- [Work to complete] Although the data below contains pictures, please reproduce only its words, exactly.

- [Document images with source code]
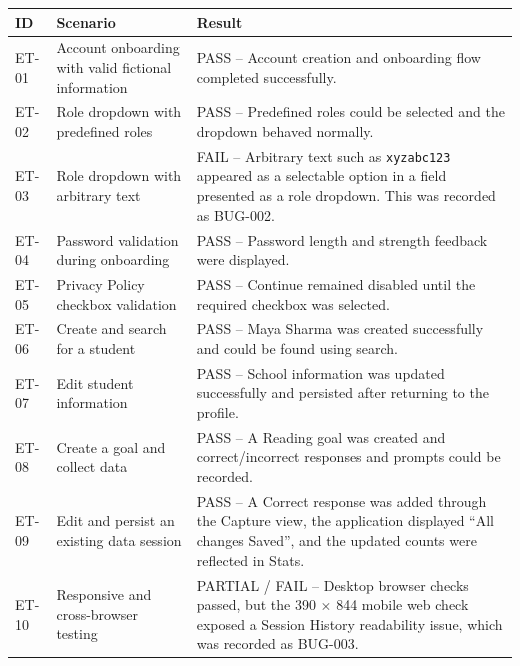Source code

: \documentclass[11pt,a4paper]{article}
\begin{document}
\begin{longtable}{p{}p{}p{}}
\toprule
\textbf{ID} & \textbf{Scenario} & \textbf{Result} \\
\midrule

ET-01 &
Account onboarding with valid fictional information &
PASS -- Account creation and onboarding flow completed successfully. \\

ET-02 &
Role dropdown with predefined roles &
PASS -- Predefined roles could be selected and the dropdown behaved normally. \\

ET-03 &
Role dropdown with arbitrary text &
FAIL -- Arbitrary text such as \texttt{xyzabc123} appeared as a selectable option in a field presented as a role dropdown. This was recorded as BUG-002. \\

ET-04 &
Password validation during onboarding &
PASS -- Password length and strength feedback were displayed. \\

ET-05 &
Privacy Policy checkbox validation &
PASS -- Continue remained disabled until the required checkbox was selected. \\

ET-06 &
Create and search for a student &
PASS -- Maya Sharma was created successfully and could be found using search. \\

ET-07 &
Edit student information &
PASS -- School information was updated successfully and persisted after returning to the profile. \\

ET-08 &
Create a goal and collect data &
PASS -- A Reading goal was created and correct/incorrect responses and prompts could be recorded. \\

ET-09 &
Edit and persist an existing data session &
PASS -- A Correct response was added through the Capture view, the application displayed ``All changes Saved'', and the updated counts were reflected in Stats. \\

ET-10 &
Responsive and cross-browser testing &
PARTIAL / FAIL -- Desktop browser checks passed, but the 390 $\times$ 844 mobile web check exposed a Session History readability issue, which was recorded as BUG-003. \\

\bottomrule
\end{longtable}
\end{document}
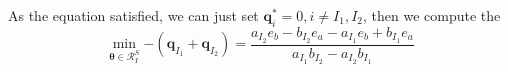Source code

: \documentclass[twoside]{article}
\theoremstyle{plain}
\renewcommand{\vec}[1]{\bm{#1}}
\begin{document}
As the equation satisfied, we can just set $\vec{q}_i^{*} = 0, i \neq I_1,I_2$, then we compute the  
 \begin{equation}
 \min_{\vec{\theta} \in \mathcal{R}^{S}_{I}}{- ( \vec{q}_{I_1} +\vec{q}_{I_2} )} = \frac{a_{I_2}e_b - b_{I_2}e_a -a_{I_1}e_b +b_{I_1}e_a}{a_{I_1}b_{I_2}-a_{I_2}b_{I_1}}
\end{equation}
\end{document}
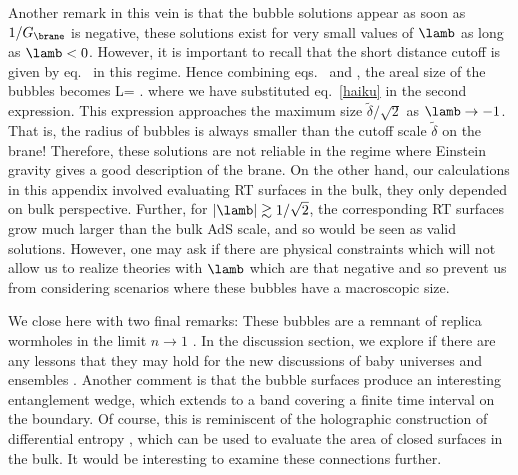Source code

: Another remark in this vein is that the bubble solutions appear as soon as $1/G_\brane$ is negative, \ie these solutions  exist for very small values of $\lamb$ as long as $\lamb<0$. However, it is important to recall that the short distance cutoff is given by eq.~ in this regime. Hence combining  eqs.~ and ,  the areal size of the bubbles becomes
\beq
L\pbo=\simeq {}\,\tilde\delta\,.
\label{haiku2}
\eeq 
where we have substituted eq.~\eqref{haiku} in the second expression.
This expression approaches the maximum size $\tilde\delta/\sqrt{2}$ as $\lamb\to-1$. That is, the radius of bubbles is always smaller than the cutoff scale $\tilde\delta$ on the brane! Therefore, these solutions are not reliable in the regime where Einstein gravity gives a good description of the brane.  On the other hand, our calculations in this appendix involved evaluating RT surfaces in the bulk, \ie they only depended on bulk perspective. Further, for $|\lamb|\gtrsim1/\sqrt{2}$, the corresponding RT surfaces grow much larger than the bulk AdS scale, and so would be seen as valid solutions. 
However, one may ask if there are physical constraints which will not allow us to realize theories with $\lamb$ which are that negative and so prevent us from considering scenarios where these bubbles have a macroscopic size. 

We close here with two final remarks: These bubbles are a remnant of replica wormholes in the limit $n\to1$ \cite{Penington:2019kki,Hartman:2020swn}. In the discussion section, we explore if there are any lessons that they may hold for the new discussions of baby universes and ensembles \cite{Marolf:2020xie}. Another comment is that the bubble surfaces produce an interesting
entanglement wedge, which extends to a band  covering a finite time interval on the boundary. Of course, this is reminiscent of the holographic construction of differential entropy \cite{Balasubramanian:2013rqa,Balasubramanian:2013lsa,Czech:2014wka,Myers:2014jia,Headrick:2014eia}, which can be used to evaluate the area of closed surfaces in the bulk. It would be interesting to examine these connections further.


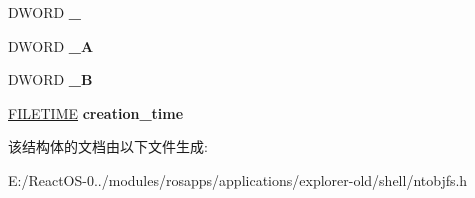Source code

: \begin{DoxyCompactItemize}
D\+W\+O\+RD {\bfseries \+\_}
\item 
\mbox{\label{struct_nt_object_a080984a21fe888f96132d32e3b6a7dd9}} 
D\+W\+O\+RD {\bfseries \+\_\+A}
\item 
\mbox{\label{struct_nt_object_a5d4fa9a187fbf3999743027484b2c85d}} 
D\+W\+O\+RD {\bfseries \+\_\+B}
\item 
\mbox{\label{struct_nt_object_adeef246144b95ac532fe281907d7d17c}} 
\hyperlink{struct___f_i_l_e_t_i_m_e}{F\+I\+L\+E\+T\+I\+ME} {\bfseries creation\+\_\+time}
\end{DoxyCompactItemize}


该结构体的文档由以下文件生成\+:\begin{DoxyCompactItemize}
\item 
E\+:/\+React\+O\+S-\/0../modules/rosapps/applications/explorer-\/old/shell/ntobjfs.\+h\end{DoxyCompactItemize}
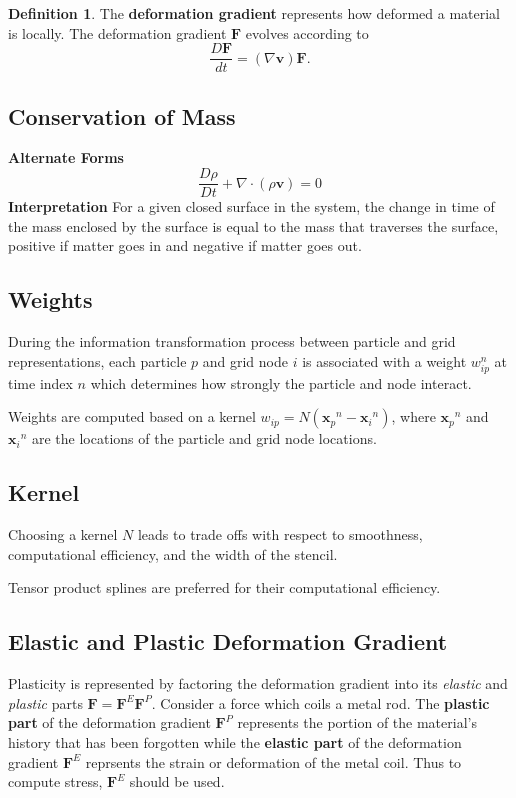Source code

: \documentclass{article}
\theoremstyle{definition}
\newtheorem{definition}{Definition}
\begin{document}
\begin{definition}
	The \textbf{deformation gradient} represents how deformed a material is locally. The deformation gradient $\mathbf{F}$ evolves according to
	\begin{equation*}
	\frac{D\textbf{F}}{dt} = (\nabla \textbf{v})\textbf{F}.
	\end{equation*}
\end{definition}

\subsection{Conservation of Mass}
\textbf{Alternate Forms}
\begin{equation*}
	\frac{D\rho}{Dt} + \nabla \cdot (\rho\textbf{v})=0
\end{equation*}
\noindent\textbf{Interpretation}
For a given closed surface in the system, the change in time of the mass enclosed by the surface is equal to the mass that traverses the surface, positive if matter goes in and negative if matter goes out.

\subsection{Weights}
During the information transformation process between particle and grid representations, each particle $p$ and grid node $i$ is associated with a weight $w_{ip}^n$ at time index $n$ which determines how strongly the particle and node interact.

Weights are computed based on a kernel $w_{ip} = N({\textbf{x}_p}^n - {\textbf{x}_i}^n)$, where ${\textbf{x}_p}^n$ and ${\textbf{x}_i}^n$ are the locations of the particle and grid node locations.

\subsection{Kernel}
Choosing a kernel $N$ leads to trade offs with respect to smoothness, computational efficiency, and the width of the stencil.

Tensor product splines are preferred for their computational efficiency.
\subsection{Elastic and Plastic Deformation Gradient}
Plasticity is represented by factoring the deformation gradient into its \textit{elastic} and \textit{plastic} parts $\textbf{F} = \textbf{F}^E\textbf{F}^P$. Consider a force which coils a metal rod. The \textbf{plastic part} of the deformation gradient $\textbf{F}^P$ represents the portion of the material's history that has been forgotten while the \textbf{elastic part} of the deformation gradient $\textbf{F}^E$ reprsents the strain or deformation of the metal coil. Thus to compute stress, $\textbf{F}^E$ should be used.
\end{document}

- [Answer to the problem]
Source code

: \documentclass[11pt,a4paper]{article}
\begin{document}
\begin{longtable}{p{}p{}p{}}
\toprule
\textbf{ID} & \textbf{Scenario} & \textbf{Result} \\
\midrule

ET-01 &
Account onboarding with valid fictional information &
PASS -- Account creation and onboarding flow completed successfully. \\

ET-02 &
Role dropdown with predefined roles &
PASS -- Predefined roles could be selected and the dropdown behaved normally. \\

ET-03 &
Role dropdown with arbitrary text &
FAIL -- Arbitrary text such as \texttt{xyzabc123} appeared as a selectable option in a field presented as a role dropdown. This was recorded as BUG-002. \\

ET-04 &
Password validation during onboarding &
PASS -- Password length and strength feedback were displayed. \\

ET-05 &
Privacy Policy checkbox validation &
PASS -- Continue remained disabled until the required checkbox was selected. \\

ET-06 &
Create and search for a student &
PASS -- Maya Sharma was created successfully and could be found using search. \\

ET-07 &
Edit student information &
PASS -- School information was updated successfully and persisted after returning to the profile. \\

ET-08 &
Create a goal and collect data &
PASS -- A Reading goal was created and correct/incorrect responses and prompts could be recorded. \\

ET-09 &
Edit and persist an existing data session &
PASS -- A Correct response was added through the Capture view, the application displayed ``All changes Saved'', and the updated counts were reflected in Stats. \\

ET-10 &
Responsive and cross-browser testing &
PARTIAL / FAIL -- Desktop browser checks passed, but the 390 $\times$ 844 mobile web check exposed a Session History readability issue, which was recorded as BUG-003. \\

\bottomrule
\end{longtable}
\end{document}
Source code

: \documentclass[twoside]{article}
\theoremstyle{plain}
\renewcommand{\vec}[1]{\bm{#1}}
\begin{document}
As the equation satisfied, we can just set $\vec{q}_i^{*} = 0, i \neq I_1,I_2$, then we compute the  
 \begin{equation}
 \min_{\vec{\theta} \in \mathcal{R}^{S}_{I}}{- ( \vec{q}_{I_1} +\vec{q}_{I_2} )} = \frac{a_{I_2}e_b - b_{I_2}e_a -a_{I_1}e_b +b_{I_1}e_a}{a_{I_1}b_{I_2}-a_{I_2}b_{I_1}}
\end{equation}
\end{document}
Source code

: Another remark in this vein is that the bubble solutions appear as soon as $1/G_\brane$ is negative, \ie these solutions  exist for very small values of $\lamb$ as long as $\lamb<0$. However, it is important to recall that the short distance cutoff is given by eq.~ in this regime. Hence combining  eqs.~ and ,  the areal size of the bubbles becomes
\beq
L\pbo=\simeq {}\,\tilde\delta\,.
\label{haiku2}
\eeq 
where we have substituted eq.~\eqref{haiku} in the second expression.
This expression approaches the maximum size $\tilde\delta/\sqrt{2}$ as $\lamb\to-1$. That is, the radius of bubbles is always smaller than the cutoff scale $\tilde\delta$ on the brane! Therefore, these solutions are not reliable in the regime where Einstein gravity gives a good description of the brane.  On the other hand, our calculations in this appendix involved evaluating RT surfaces in the bulk, \ie they only depended on bulk perspective. Further, for $|\lamb|\gtrsim1/\sqrt{2}$, the corresponding RT surfaces grow much larger than the bulk AdS scale, and so would be seen as valid solutions. 
However, one may ask if there are physical constraints which will not allow us to realize theories with $\lamb$ which are that negative and so prevent us from considering scenarios where these bubbles have a macroscopic size. 

We close here with two final remarks: These bubbles are a remnant of replica wormholes in the limit $n\to1$ \cite{Penington:2019kki,Hartman:2020swn}. In the discussion section, we explore if there are any lessons that they may hold for the new discussions of baby universes and ensembles \cite{Marolf:2020xie}. Another comment is that the bubble surfaces produce an interesting
entanglement wedge, which extends to a band  covering a finite time interval on the boundary. Of course, this is reminiscent of the holographic construction of differential entropy \cite{Balasubramanian:2013rqa,Balasubramanian:2013lsa,Czech:2014wka,Myers:2014jia,Headrick:2014eia}, which can be used to evaluate the area of closed surfaces in the bulk. It would be interesting to examine these connections further.


Source code

: \begin{DoxyCompactItemize}
D\+W\+O\+RD {\bfseries \+\_}
\item 
\mbox{\label{struct_nt_object_a080984a21fe888f96132d32e3b6a7dd9}} 
D\+W\+O\+RD {\bfseries \+\_\+A}
\item 
\mbox{\label{struct_nt_object_a5d4fa9a187fbf3999743027484b2c85d}} 
D\+W\+O\+RD {\bfseries \+\_\+B}
\item 
\mbox{\label{struct_nt_object_adeef246144b95ac532fe281907d7d17c}} 
\hyperlink{struct___f_i_l_e_t_i_m_e}{F\+I\+L\+E\+T\+I\+ME} {\bfseries creation\+\_\+time}
\end{DoxyCompactItemize}


该结构体的文档由以下文件生成\+:\begin{DoxyCompactItemize}
\item 
E\+:/\+React\+O\+S-\/0../modules/rosapps/applications/explorer-\/old/shell/ntobjfs.\+h\end{DoxyCompactItemize}
Source code

: \documentclass{article}
\theoremstyle{definition}
\newtheorem{definition}{Definition}
\begin{document}
\begin{definition}
	The \textbf{deformation gradient} represents how deformed a material is locally. The deformation gradient $\mathbf{F}$ evolves according to
	\begin{equation*}
	\frac{D\textbf{F}}{dt} = (\nabla \textbf{v})\textbf{F}.
	\end{equation*}
\end{definition}

\subsection{Conservation of Mass}
\textbf{Alternate Forms}
\begin{equation*}
	\frac{D\rho}{Dt} + \nabla \cdot (\rho\textbf{v})=0
\end{equation*}
\noindent\textbf{Interpretation}
For a given closed surface in the system, the change in time of the mass enclosed by the surface is equal to the mass that traverses the surface, positive if matter goes in and negative if matter goes out.

\subsection{Weights}
During the information transformation process between particle and grid representations, each particle $p$ and grid node $i$ is associated with a weight $w_{ip}^n$ at time index $n$ which determines how strongly the particle and node interact.

Weights are computed based on a kernel $w_{ip} = N({\textbf{x}_p}^n - {\textbf{x}_i}^n)$, where ${\textbf{x}_p}^n$ and ${\textbf{x}_i}^n$ are the locations of the particle and grid node locations.

\subsection{Kernel}
Choosing a kernel $N$ leads to trade offs with respect to smoothness, computational efficiency, and the width of the stencil.

Tensor product splines are preferred for their computational efficiency.
\subsection{Elastic and Plastic Deformation Gradient}
Plasticity is represented by factoring the deformation gradient into its \textit{elastic} and \textit{plastic} parts $\textbf{F} = \textbf{F}^E\textbf{F}^P$. Consider a force which coils a metal rod. The \textbf{plastic part} of the deformation gradient $\textbf{F}^P$ represents the portion of the material's history that has been forgotten while the \textbf{elastic part} of the deformation gradient $\textbf{F}^E$ reprsents the strain or deformation of the metal coil. Thus to compute stress, $\textbf{F}^E$ should be used.
\end{document}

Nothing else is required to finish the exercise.